The iPhone 11 Pro and iPhone 11 Pro Max, which came out last year, have three camera lenses on the back: a 12-megapixel wide angle, a 12-megapixel 2X telephoto lens, and a 12-megapixel ultra-wide-angle lens. While the three lenses provide options for the breadth of photo-taking scenarios, the 3D camera system would add depth information.
Lumentum CEO Andre Wong
When you use AR apps without depth information, it’s a bit glitchy.”
The upside of depth
The 3D mapping might be used in concert with other iPhone’s photo software features. Imagine a video where a skateboarder in the middle of a jump is disconnected from the background, rendered in full 3D and slow motion.
It’s likely that the depth camera will have the greatest effect on the quality of augmented reality apps. Apple released its ARKit framework for developing AR apps three years ago, but so far consumers haven’t exactly been clamoring for them.

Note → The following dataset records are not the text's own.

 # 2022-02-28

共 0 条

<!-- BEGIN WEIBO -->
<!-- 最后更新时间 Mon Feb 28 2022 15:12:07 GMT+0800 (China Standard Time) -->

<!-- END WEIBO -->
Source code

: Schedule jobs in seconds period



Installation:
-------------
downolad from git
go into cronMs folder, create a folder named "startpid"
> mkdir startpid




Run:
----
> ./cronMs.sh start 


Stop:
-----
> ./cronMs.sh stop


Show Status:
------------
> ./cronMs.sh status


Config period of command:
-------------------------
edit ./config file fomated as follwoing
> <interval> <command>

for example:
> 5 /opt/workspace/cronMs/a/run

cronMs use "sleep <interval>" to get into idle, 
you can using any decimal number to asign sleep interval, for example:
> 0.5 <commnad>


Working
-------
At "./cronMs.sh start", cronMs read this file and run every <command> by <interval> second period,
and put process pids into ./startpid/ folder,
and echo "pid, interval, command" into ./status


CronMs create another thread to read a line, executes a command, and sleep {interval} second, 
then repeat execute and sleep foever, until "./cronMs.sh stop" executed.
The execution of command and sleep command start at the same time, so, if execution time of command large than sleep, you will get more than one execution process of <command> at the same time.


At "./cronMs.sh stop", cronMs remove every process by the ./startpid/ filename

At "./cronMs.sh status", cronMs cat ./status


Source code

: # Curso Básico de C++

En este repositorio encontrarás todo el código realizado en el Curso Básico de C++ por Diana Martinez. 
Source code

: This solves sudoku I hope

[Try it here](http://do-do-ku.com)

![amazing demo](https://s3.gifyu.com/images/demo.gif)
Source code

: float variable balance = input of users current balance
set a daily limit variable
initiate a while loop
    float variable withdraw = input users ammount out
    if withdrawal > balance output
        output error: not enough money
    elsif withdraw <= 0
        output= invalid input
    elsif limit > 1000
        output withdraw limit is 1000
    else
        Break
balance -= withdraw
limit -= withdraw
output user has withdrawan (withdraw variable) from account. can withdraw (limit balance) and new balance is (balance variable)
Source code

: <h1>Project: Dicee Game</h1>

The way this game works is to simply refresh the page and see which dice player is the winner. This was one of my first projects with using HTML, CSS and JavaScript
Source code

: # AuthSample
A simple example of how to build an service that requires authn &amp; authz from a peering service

“When you use AR apps without depth information, it’s a bit glitchy and not as powerful as it ultimately could be,” says Andre Wong, Lumentum’s VP of 3D Sensing. “Now that ARKit and (Google’s) ARCore have both been out for some time now, you’ll see new AR apps coming out that are more accurate in the way they place objects within a space.”

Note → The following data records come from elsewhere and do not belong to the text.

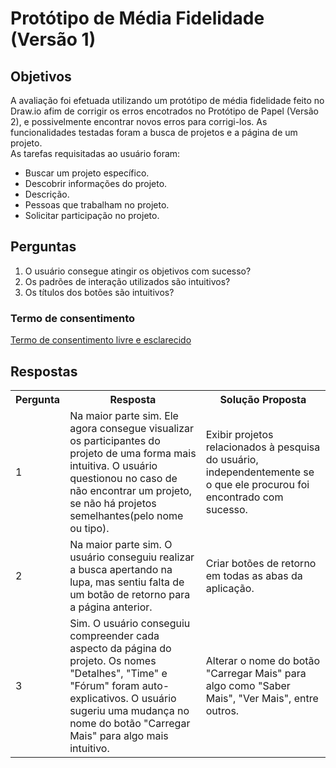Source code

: # Protótipo de Média Fidelidade (Versão 1)
<div class="line"></div>

## Objetivos

A avaliação foi efetuada utilizando um protótipo de média fidelidade feito no Draw.io afim de corrigir os erros encotrados no Protótipo de Papel (Versão 2), e possivelmente encontrar novos erros para corrigi-los. As funcionalidades testadas foram a busca de projetos e a página de um projeto.
<br>
As tarefas requisitadas ao usuário foram:
<br>

- Buscar um projeto específico.
- Descobrir informações do projeto.
 - Descrição.
 - Pessoas que trabalham no projeto.
- Solicitar participação no projeto.


## Perguntas

1. O usuário consegue atingir os objetivos com sucesso?
2. Os padrões de interação utilizados são intuitivos?
3. Os títulos dos botões são intuitivos?

### Termo de consentimento

[Termo de consentimento livre e esclarecido](./termo_consentimento.md)

## Respostas

<table class="versions">
 <tr>
  <th>Pergunta</th>
  <th>Resposta</th>
        <th>Solução Proposta</th>
 </tr>
 <tr>
  <td>1</td>
  <td>Na maior parte sim. Ele agora consegue visualizar os participantes do projeto de uma forma mais intuitiva. O usuário questionou no caso de não encontrar um projeto, se não há projetos semelhantes(pelo nome ou tipo).</td>
        <td>Exibir projetos relacionados à pesquisa do usuário, independentemente se o que ele procurou foi encontrado com sucesso.</td>
 </tr>
 <tr>
  <td>2</td>
  <td>Na maior parte sim. O usuário conseguiu realizar a busca apertando na lupa, mas sentiu falta de um botão de retorno para a página anterior. </td>
        <td>Criar botões de retorno em todas as abas da aplicação.</td>
 </tr>
 <tr>
  <td>3</td>
  <td>Sim. O usuário conseguiu compreender cada aspecto da página do projeto. Os nomes "Detalhes", "Time" e "Fórum" foram auto-explicativos. O usuário sugeriu uma mudança no nome do botão "Carregar Mais" para algo mais intuitivo.</td>
        <td>Alterar o nome do botão "Carregar Mais" para algo como "Saber Mais", "Ver Mais", entre outros.</td>
 </tr>
</table> 
<br>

Apple is now developing an AR app for iOS 14 that will let users point their iPhone at items in Apple Stores and Starbucks, and see digital information display around the items on the phone screen, 9to5Mac’s Benjamin Mayo reports.

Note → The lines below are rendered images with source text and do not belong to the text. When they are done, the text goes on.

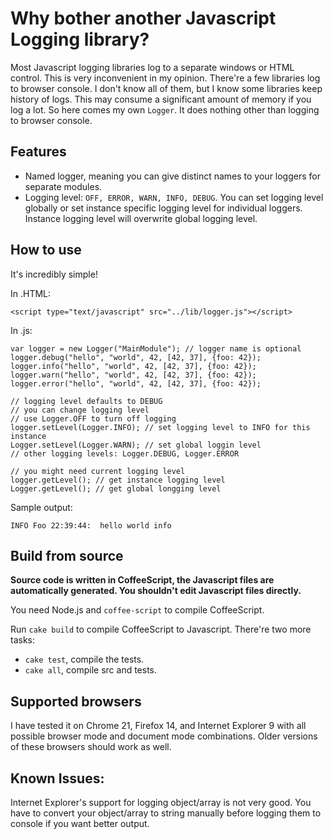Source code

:Why bother another Javascript Logging library?
==================
Most Javascript logging libraries log to a separate windows or HTML control. This is very inconvenient in my opinion. There're a few libraries log to browser console. I don't know all of them, but I know some libraries keep history of logs. This may consume a significant amount of memory if you log a lot. So here comes my own `Logger`. It does nothing other than logging to browser console.


Features
--------
+ Named logger, meaning you can give distinct names to your loggers for separate modules.
+ Logging level: `OFF, ERROR, WARN, INFO, DEBUG`. You can set logging level globally or set instance specific logging level for individual loggers. Instance logging level will overwrite global logging level.


How to use
--------
It's incredibly simple!

In .HTML:

    <script type="text/javascript" src="../lib/logger.js"></script>

In .js:

    var logger = new Logger("MainModule"); // logger name is optional
    logger.debug("hello", "world", 42, [42, 37], {foo: 42});
    logger.info("hello", "world", 42, [42, 37], {foo: 42});
    logger.warn("hello", "world", 42, [42, 37], {foo: 42});
    logger.error("hello", "world", 42, [42, 37], {foo: 42});

    // logging level defaults to DEBUG
    // you can change logging level
    // use Logger.OFF to turn off logging
    logger.setLevel(Logger.INFO); // set logging level to INFO for this instance
    Logger.setLevel(Logger.WARN); // set global loggin level
    // other logging levels: Logger.DEBUG, Logger.ERROR

    // you might need current logging level
    logger.getLevel(); // get instance logging level
    Logger.getLevel(); // get global longging level

Sample output:

    INFO Foo 22:39:44:  hello world info

Build from source
-------------
**Source code is written in CoffeeScript, the Javascript files are automatically generated. You shouldn't edit Javascript files directly.**

You need Node.js and `coffee-script` to compile CoffeeScript.

Run `cake build` to compile CoffeeScript to Javascript. There're two more tasks:

+ `cake test`, compile the tests.
+ `cake all`, compile src and tests.

Supported browsers
-------------
I have tested it on Chrome 21, Firefox 14, and Internet Explorer 9 with all possible browser mode and document mode combinations.
Older versions of these browsers should work as well.

Known Issues:
---------
Internet Explorer's support for logging object/array is not very good. You have to convert your object/array to string manually before logging them to console if you want better output.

Wong believes that rear-facing 3D cameras could enable users to create digital content that lends itself well to social media sharing. For instance, people might like to share images of themselves interacting with holographic images of animals or celebrities in their own living rooms. This is similar to what the Holo app by the developer 8i, but with the depth data those experiences might be greatly improved.
For example, a holographic image of a person standing on top of a real-world table might show the edges of the hologram’s feet in relation to the tabletop in a clean and convincing way. That’s tough to create without the depth data, when relying only on the phone’s existing cameras and software.
How the tech works
The core technology behind depth camera systems is a rear-facing vertical-cavity surface-emitting laser (VCSEL) that sends out lightwaves at a consistent rate then measures the time each takes to bounce off objects in the environment and return to a sensor. Light that returns from objects near the phone has a shorter “time of flight,” while light returning from objects farther away has a greater time of flight. The light emitted by the iPhone’s front-facing depth camera travels only a few feet—which is fine for locating the person holding the phone—but the Lumentum laser used in the rear-facing system will have a much longer range.
In Samsung phones, the 3D camera is the technology behind two features. Live Focus allows users to blur out the background in still images and video to put added emphasis on the person (or pet) in the foreground. Quick Measure lets you estimate the width, height, area, and volume of an object within the camera frame. Apple may take a similar approach and highlight two or three marquee features—such as the AR functionality reported by 9to5Mac—that are enabled by the rear-facing 3D camera.
A measure of skepticism is in order for the impact rear 3D sensing may have in this year’s iPhone, which will also be the first 5G iPhone. The photo effects will probably get more attention than the improved AR, at least in the near term. AR developers will indeed create better experiences with the new depth data. But even with better technology at their command, they still have to create experiences consumers will love and use often. And the huge limiting factor there is the awkward experience of viewing AR through a smartphone screen held in front of your face.
But that situation might not last much longer. It’s one of Silicon Valley’s worst-kept secrets that Apple is working on an AR headset or pair of glasses that—in the long run—could become the company’s main spatial computing device.